- [PROBLEM DESCRIPTION]: Give again the line that contains "naming an application.", plus every line after it to the end of the records, unchanged.

- [RECORDS]:
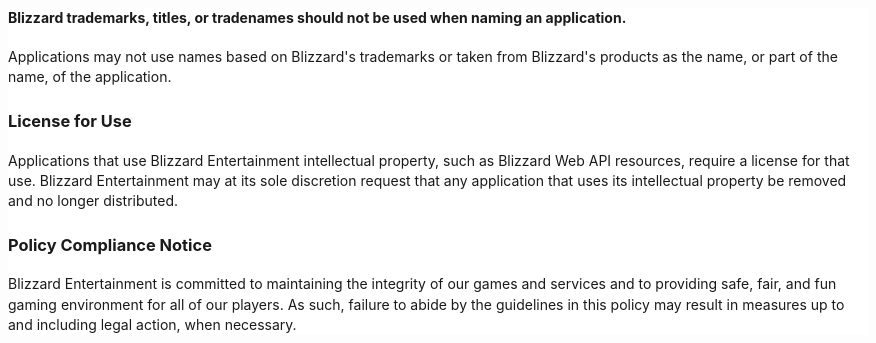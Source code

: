 #### Blizzard trademarks, titles, or tradenames should not be used when naming an application.

Applications may not use names based on Blizzard's trademarks or taken
from Blizzard's products as the name, or part of the name, of the
application.

### License for Use

Applications that use Blizzard Entertainment intellectual property,
such as Blizzard Web API resources, require a license for that
use. Blizzard Entertainment may at its sole discretion request that
any application that uses its intellectual property be removed and no
longer distributed.

### Policy Compliance Notice

Blizzard Entertainment is committed to maintaining the integrity of
our games and services and to providing safe, fair, and fun gaming
environment for all of our players. As such, failure to abide by the
guidelines in this policy may result in measures up to and including
legal action, when necessary.

<style>.gist-data { max-height: 400px; overflow: auto; }</style>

- [RESPONSE TO THE TASK]:
: #### Blizzard trademarks, titles, or tradenames should not be used when naming an application.

Applications may not use names based on Blizzard's trademarks or taken
from Blizzard's products as the name, or part of the name, of the
application.

### License for Use

Applications that use Blizzard Entertainment intellectual property,
such as Blizzard Web API resources, require a license for that
use. Blizzard Entertainment may at its sole discretion request that
any application that uses its intellectual property be removed and no
longer distributed.

### Policy Compliance Notice

Blizzard Entertainment is committed to maintaining the integrity of
our games and services and to providing safe, fair, and fun gaming
environment for all of our players. As such, failure to abide by the
guidelines in this policy may result in measures up to and including
legal action, when necessary.

<style>.gist-data { max-height: 400px; overflow: auto; }</style>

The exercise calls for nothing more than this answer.